The Bee Cosy product by NOD and felt wrap are not comparable in terms of thermal performance. The Bee Cozy has an R-value of 8 while felt paper or tar paper is .06 -  almost zero. What you are measuring, with the results above, is the ability of the Bee Cozy to resist the transfer of heat. In your case from the outside surface of the cozy to the box surface.  The differential between the products means the cozy is working to resist heat loss/gain which is what you want it to do. 
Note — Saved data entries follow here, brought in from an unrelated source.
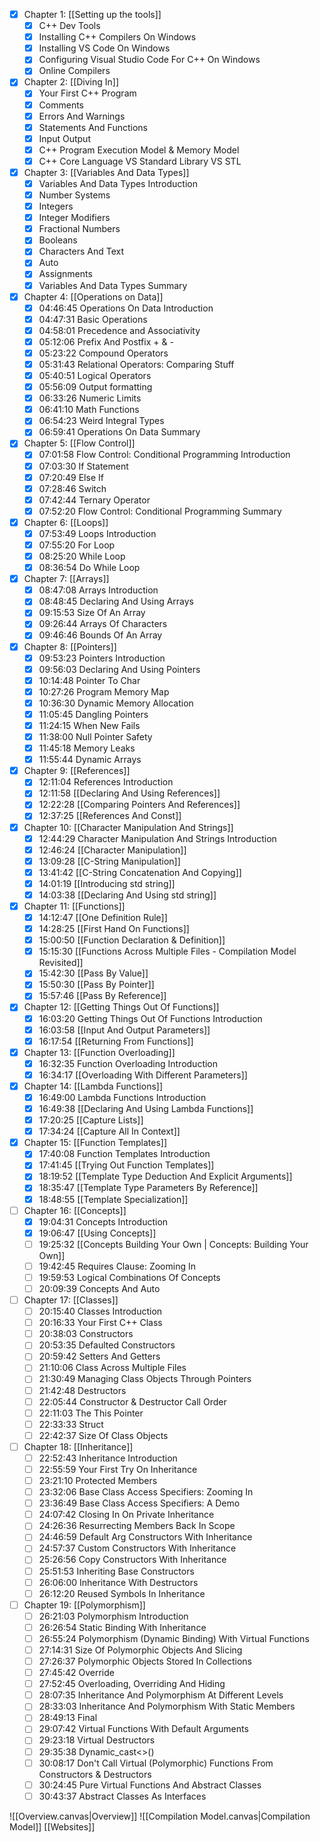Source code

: - [x] Chapter 1: [[Setting up the tools]]
	- [x] C++ Dev Tools
	- [x] Installing C++ Compilers On Windows
	- [x] Installing VS Code On Windows
	- [x] Configuring Visual Studio Code For C++ On Windows
	- [x] Online Compilers

- [x] Chapter 2: [[Diving In]]
	- [x] Your First C++ Program
	- [x] Comments
	- [x] Errors And Warnings
	- [x] Statements And Functions
	- [x] Input Output
	- [x] C++ Program Execution Model & Memory Model
	- [x] C++ Core Language VS Standard Library VS STL

- [x] Chapter 3: [[Variables And Data Types]]
	- [x] Variables And Data Types Introduction
	- [x] Number Systems
	- [x] Integers
	- [x] Integer Modifiers
	- [x] Fractional Numbers
	- [x] Booleans
	- [x] Characters And Text
	- [x] Auto
	- [x] Assignments
	- [x] Variables And Data Types Summary

- [x] Chapter 4: [[Operations on Data]]
	- [x] 04:46:45 Operations On Data Introduction
	- [x] 04:47:31 Basic Operations
	- [x] 04:58:01 Precedence and Associativity
	- [x] 05:12:06 Prefix And Postfix + & -
	- [x] 05:23:22 Compound Operators
	- [x] 05:31:43 Relational Operators: Comparing Stuff
	- [x] 05:40:51 Logical Operators
	- [x] 05:56:09 Output formatting
	- [x] 06:33:26 Numeric Limits
	- [x] 06:41:10 Math Functions
	- [x] 06:54:23 Weird Integral Types
	- [x] 06:59:41 Operations On Data Summary

- [x] Chapter 5: [[Flow Control]]
	- [x] 07:01:58 Flow Control: Conditional Programming Introduction
	- [x] 07:03:30 If Statement
	- [x] 07:20:49 Else If
	- [x] 07:28:46 Switch
	- [x] 07:42:44 Ternary Operator
	- [x] 07:52:20 Flow Control: Conditional Programming Summary

- [x] Chapter 6: [[Loops]]
	- [x] 07:53:49 Loops Introduction
	- [x] 07:55:20 For Loop
	- [x] 08:25:20 While Loop
	- [x] 08:36:54 Do While Loop

- [x] Chapter 7: [[Arrays]]
	- [x] 08:47:08 Arrays Introduction
	- [x] 08:48:45 Declaring And Using Arrays
	- [x] 09:15:53 Size Of An Array
	- [x] 09:26:44 Arrays Of Characters
	- [x] 09:46:46 Bounds Of An Array

- [x] Chapter 8: [[Pointers]]
	- [x] 09:53:23 Pointers Introduction
	- [x] 09:56:03 Declaring And Using Pointers
	- [x] 10:14:48 Pointer To Char
	- [x] 10:27:26 Program Memory Map
	- [x] 10:36:30 Dynamic Memory Allocation
	- [x] 11:05:45 Dangling Pointers
	- [x] 11:24:15 When New Fails
	- [x] 11:38:00 Null Pointer Safety
	- [x] 11:45:18 Memory Leaks
	- [x] 11:55:44 Dynamic Arrays

- [x] Chapter 9: [[References]]
	- [x] 12:11:04 References Introduction
	- [x] 12:11:58 [[Declaring And Using References]]
	- [x] 12:22:28 [[Comparing Pointers And References]]
	- [x] 12:37:25 [[References And Const]]

- [x] Chapter 10: [[Character Manipulation And Strings]]
	- [x] 12:44:29 Character Manipulation And Strings Introduction
	- [x] 12:46:24 [[Character Manipulation]]
	- [x] 13:09:28 [[C-String Manipulation]]
	- [x] 13:41:42 [[C-String Concatenation And Copying]]
	- [x] 14:01:19 [[Introducing std string]]
	- [x] 14:03:38 [[Declaring And Using std string]]

- [x] Chapter 11: [[Functions]]
	- [x] 14:12:47 [[One Definition Rule]]
	- [x] 14:28:25 [[First Hand On Functions]]
	- [x] 15:00:50 [[Function Declaration & Definition]]
	- [x] 15:15:30 [[Functions Across Multiple Files - Compilation Model Revisited]]
	- [x] 15:42:30 [[Pass By Value]]
	- [x] 15:50:30 [[Pass By Pointer]]
	- [x] 15:57:46 [[Pass By Reference]]

- [x] Chapter 12: [[Getting Things Out Of Functions]]
	- [x] 16:03:20 Getting Things Out Of Functions Introduction
	- [x] 16:03:58 [[Input And Output Parameters]]
	- [x] 16:17:54 [[Returning From Functions]]

- [x] Chapter 13: [[Function Overloading]]
	- [x] 16:32:35 Function Overloading Introduction
	- [x] 16:34:17 [[Overloading With Different Parameters]]

- [x] Chapter 14: [[Lambda Functions]]
	- [x] 16:49:00 Lambda Functions Introduction
	- [x] 16:49:38 [[Declaring And Using Lambda Functions]]
	- [x] 17:20:25 [[Capture Lists]]
	- [x] 17:34:24 [[Capture All In Context]]

- [x] Chapter 15: [[Function Templates]]
	- [x] 17:40:08 Function Templates Introduction
	- [x] 17:41:45 [[Trying Out Function Templates]]
	- [x] 18:19:52 [[Template Type Deduction And Explicit Arguments]]
	- [x] 18:35:47 [[Template Type Parameters By Reference]]
	- [x] 18:48:55 [[Template Specialization]]

- [ ] Chapter 16: [[Concepts]]
	- [x] 19:04:31 Concepts Introduction
	- [x] 19:06:47 [[Using Concepts]]
	- [ ] 19:25:32 [[Concepts Building Your Own | Concepts: Building Your Own]]
	- [ ] 19:42:45 Requires Clause: Zooming In
	- [ ] 19:59:53 Logical Combinations Of Concepts
	- [ ] 20:09:39 Concepts And Auto

- [ ] Chapter 17: [[Classes]]
	- [ ] 20:15:40 Classes Introduction
	- [ ] 20:16:33 Your First C++ Class
	- [ ] 20:38:03 Constructors
	- [ ] 20:53:35 Defaulted Constructors
	- [ ] 20:59:42 Setters And Getters
	- [ ] 21:10:06 Class Across Multiple Files
	- [ ] 21:30:49 Managing Class Objects Through Pointers
	- [ ] 21:42:48 Destructors
	- [ ] 22:05:44 Constructor & Destructor Call Order
	- [ ] 22:11:03 The This Pointer
	- [ ] 22:33:33 Struct
	- [ ] 22:42:37 Size Of Class Objects

- [ ] Chapter 18: [[Inheritance]]
	- [ ] 22:52:43 Inheritance Introduction
	- [ ] 22:55:59 Your First Try On Inheritance
	- [ ] 23:21:10 Protected Members
	- [ ] 23:32:06 Base Class Access Specifiers: Zooming In
	- [ ] 23:36:49 Base Class Access Specifiers: A Demo
	- [ ] 24:07:42 Closing In On Private Inheritance
	- [ ] 24:26:36 Resurrecting Members Back In Scope
	- [ ] 24:46:59 Default Arg Constructors With Inheritance
	- [ ] 24:57:37 Custom Constructors With Inheritance
	- [ ] 25:26:56 Copy Constructors With Inheritance
	- [ ] 25:51:53 Inheriting Base Constructors
	- [ ] 26:06:00 Inheritance With Destructors
	- [ ] 26:12:20 Reused Symbols In Inheritance

- [ ] Chapter 19: [[Polymorphism]]
	- [ ] 26:21:03 Polymorphism Introduction
	- [ ] 26:26:54 Static Binding With Inheritance
	- [ ] 26:55:24 Polymorphism (Dynamic Binding) With Virtual Functions
	- [ ] 27:14:31 Size Of Polymorphic Objects And Slicing
	- [ ] 27:26:37 Polymorphic Objects Stored In Collections
	- [ ] 27:45:42 Override
	- [ ] 27:52:45 Overloading, Overriding And Hiding
	- [ ] 28:07:35 Inheritance And Polymorphism At Different Levels
	- [ ] 28:33:03 Inheritance And Polymorphism With Static Members
	- [ ] 28:49:13 Final
	- [ ] 29:07:42 Virtual Functions With Default Arguments
	- [ ] 29:23:18 Virtual Destructors
	- [ ] 29:35:38 Dynamic_cast<>()
	- [ ] 30:08:17 Don't Call Virtual (Polymorphic) Functions From Constructors & Destructors
	- [ ] 30:24:45 Pure Virtual Functions And Abstract Classes
	- [ ] 30:43:37 Abstract Classes As Interfaces

![[Overview.canvas|Overview]]
![[Compilation Model.canvas|Compilation Model]]
[[Websites]]
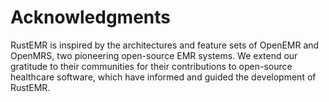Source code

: ---
---
# Acknowledgments

RustEMR is inspired by the architectures and feature sets of OpenEMR and OpenMRS, two pioneering open-source EMR systems. We extend our gratitude to their communities for their contributions to open-source healthcare software, which have informed and guided the development of RustEMR.
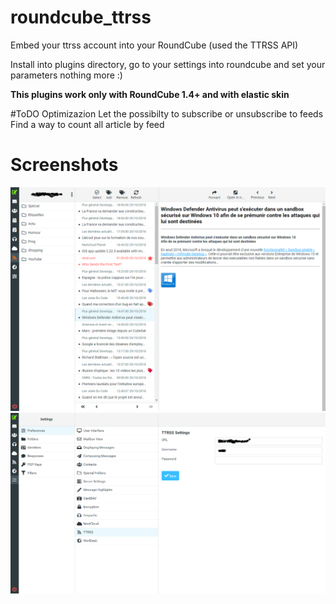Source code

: # roundcube_ttrss
Embed your ttrss account into your RoundCube (used the TTRSS API)

Install into plugins directory, go to your settings into roundcube and set your parameters
nothing more :)

**This plugins work only with RoundCube 1.4+ and with elastic skin**

#ToDO
Optimizazion
Let the possibilty to subscribe or unsubscribe to feeds
Find a way to count all article by feed

# Screenshots
![roundcube_ttrss Mail](screenshots/Main.png)
![roundcube_ttrss Settings](screenshots/Settings.png)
What you are measuring with the felt paper is solar radiation or infrared heat because the surface is black. The infrared heat one feels on felt paper, with virtually no mass to store that heat, and without an insulated backup is soon lost to conduction and convection.  When the sun goes in, the insulation product works to resist heat loss coming from the colony while the felt paper is doing nothing.  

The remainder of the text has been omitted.